Sustainability-related disclosures
Sustainability profile
ESG Important Information
The sustainability information below can help investors integrate sustainability considerations in their process. This information is for informational purposes only. The reported sustainability information may not at all be used in relation to binding elements for this fund. A decision to invest should take into account all characteristics or objectives of the fund as described in the prospectus.
Sustainability
The fund incorporates sustainability in the investment process via exclusions, ESG integration, a minimum allocation to ESG-labeled bonds, and engagement. The fund does not invest in credit issuers that are in breach of international norms or where activities have been deemed detrimental to society following Robeco's exclusion policy. Financially material ESG factors are integrated in the bottom-up security analysis to assess the impact on the issuer's fundamental credit quality. In the credit selection the fund limits exposure to issuers with an elevated sustainability risk profile. Furthermore, the fund invests at least 2% in green, social, sustainable, and/or sustainability-linked bonds. Lastly, where issuers are flagged for breaching international standards in the ongoing monitoring, the issuer will become subject to engagement.The following sections display the ESG-metrics for this fund along with short descriptions. For more information please visit the sustainability-related disclosures.The index used for all sustainability visuals is based on Bloomberg Pan-European HY Corporate ex Financials 2.5% Issuer Constraint index (Hedged to EUR).
Market development
March marked spreads widening in the Euro high yield market, with spreads widening by 8 bps to reach a total of 319 bps. Concurrently, the yield-to-worst declined to 6.99%. Earnings season has started and seems to be in-line with expectations. Economic data, especially from the US, is still very supportive: decent wage growth and low unemployment. This is also the reason why inflation data is coming in slightly higher than expected. Meanwhile in Europe, growth is flat and close to zero, but PMIs continued to rise creating some positive sentiment around growth. Prior to the Fed statement, ECB President Christine Lagarde had commented that the central bank will not be able to commit to a specific interest rate reduction path, reinforcing the idea that the two main central banks are reluctant to decouple their monetary policies. At the moment, June is seen as the most likely timing for a first Fed cut. March gross supply totaled EUR 11.3 bln, which is the highest level since October 2021. However, net supply was a more modest EUR 1.8 bln and in addition to EUR 10.8 bln of net Rising Stars, the index shrunk a further 1.7% when including financials and 2.2% when excluding financials.

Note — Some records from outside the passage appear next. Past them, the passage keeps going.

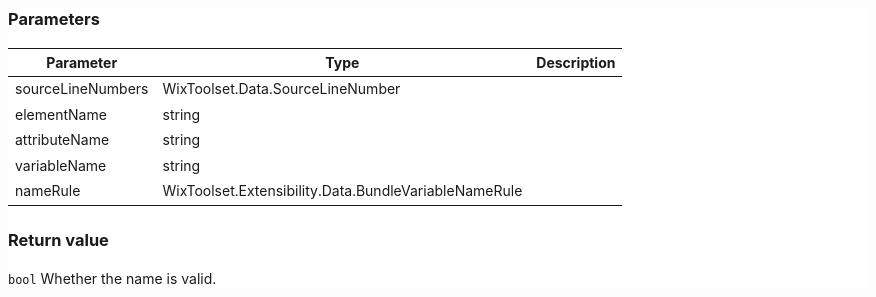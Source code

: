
 ```cs
```
### Parameters
| Parameter | Type | Description |
| --------- | ---- | ----------- |
| sourceLineNumbers | WixToolset.Data.SourceLineNumber |  |
| elementName | string |  |
| attributeName | string |  |
| variableName | string |  |
| nameRule | WixToolset.Extensibility.Data.BundleVariableNameRule |  |
### Return value
`bool` Whether the name is valid.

Expectation of fund manager
Roeland Moraal
Daniel de Koning
Sander Bus
Christiaan Lever
The ideal scenario for credit appears to be materializing, characterized by declining inflation and the likely avoidance of a recession in the US. Credit markets have wholeheartedly embraced this narrative and are to a large extent priced for perfection. Demand for credit has been robust, as evidenced by significant inflows into credit strategies from both institutional and retail investors. While we acknowledge the high probability of the consensus scenario, we remain mindful of the fragility of sentiment and the ever-present risks in a changing world. With current tight valuations and risk positioning, there is ample room for disappointment. While the US economy has shown remarkable resilience, the European economy is less robust. There are many sectors where companies are facing increasing difficulty to pass on higher labor costs. In the European high yield market we have seen an increase in distressed situations where some companies are now struggling to refinance upcoming maturities. Creditor-unfriendly debt restructurings are on the rise. This is the environment in which issuer selection is key. It is important to firmly hold on to our quality tilt and accept a beta below 1.